Singapore was F1’s original night race, and on debut in 2008 it instantly redefined what was possible. It dropped the sport into the very centre of a global Alpha City, on an illuminated track threading its way between the skyscrapers of Marina Bay that instantly provided spectacle. It’s been a huge hit with spectators and racing in the middle of the city in the evening produced an atmosphere unlike that at a traditional race. It’s become a holiday event, with crowds flocking to Singapore to see the sights before migrating to the grandstands in the early evening, and then out to dinner or the outdoor concert venue once the chequered flag falls. It’s a very convivial way to go racing.
That said, for the drivers, cars and crews, the race is punishing; definitely at the far reaches of a bell curve describing what constitutes a ‘normal’ grand prix. Very few things tax a modern grand prix driver but the extremes of heat and humidity in Singapore push even these super-fit athletes to the limit of endurance.

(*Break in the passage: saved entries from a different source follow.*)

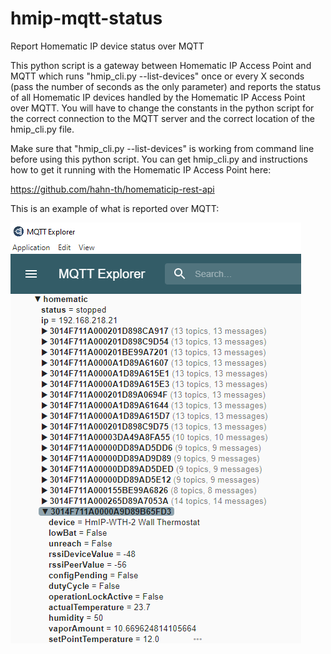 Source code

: # hmip-mqtt-status
Report Homematic IP device status over MQTT

This python script is a gateway between Homematic IP Access Point and MQTT which runs "hmip_cli.py --list-devices" once or every X seconds (pass the number of seconds as the only parameter) and reports the status of all Homematic IP devices handled by the Homematic IP Access Point over MQTT. You will have to change the constants in the python script for the correct connection to the MQTT server and the correct location of the hmip_cli.py file.

Make sure that "hmip_cli.py --list-devices" is working from command line before using this python script. You can get hmip_cli.py and instructions how to get it running with the Homematic IP Access Point here:

https://github.com/hahn-th/homematicip-rest-api

This is an example of what is reported over MQTT:

![MQTT Explorer](HMtoMQTT.png?raw=true "MQTT Explorer")
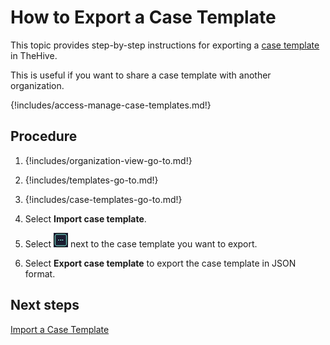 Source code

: # How to Export a Case Template

This topic provides step-by-step instructions for exporting a [case template](about-case-templates.md) in TheHive.

This is useful if you want to share a case template with another organization.

{!includes/access-manage-case-templates.md!}

## Procedure

1. {!includes/organization-view-go-to.md!}

2. {!includes/templates-go-to.md!}

3. {!includes/case-templates-go-to.md!}

4. Select **Import case template**.

5. Select ![Three dots](../../../../../images/user-guides/organization/configure-organization/three-dots.png) next to the case template you want to export.

6. Select **Export case template** to export the case template in JSON format.

## Next steps

[Import a Case Template](import-a-case-template.md)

It isn’t solely the ambient conditions though. This is exacerbated by the configuration of the circuit and, concomitantly, the length of the race. The Marina Bay Street Circuit is a 23-corner maze, characterised by large bumps, low grip and razor-thin margins between the racing line and the walls. There’s no real let-up and no chance for the drivers to relax; they’re working the wheel the whole time. This wouldn’t be so bad were the race short, but, because the speeds are comparatively low (though the drivers will say it feels like the fastest), it’s typically the longest. While the Italian Grand Prix was all over in an hour and a quarter, Singapore typically pushes the two hour cut-off. In fact, four times in 11 races it’s gone over the two-hour mark, with three of those races being halted on time rather than distance.
The drivers prepare as best they can. They’ll try to arrive early to acclimatise, possibly having worked in a heat chamber after Monza. They’ll spend most of the week hydrating – and you’ll rarely see them out of the car without a drinks bottle in hand. Across the race – or even a busy practice session, they’ll lose a couple of kilos through perspiration.
Singapore has been a good circuit for us. It’s often described as a ‘Red Bull circuit’, as it places a premium on aerodynamic performance, which has been an enduring strong point for the Team for many years. We’ve finished on the podium here a record twelve times, including a hat-trick of victories between 2011 and 2013 for Sebastian Vettel. Slightly more annoyingly, we’ve finished second in each of the last five years, with Max taking the most recent runner-up position last year. We’re hoping to break that particular sequence in 2019.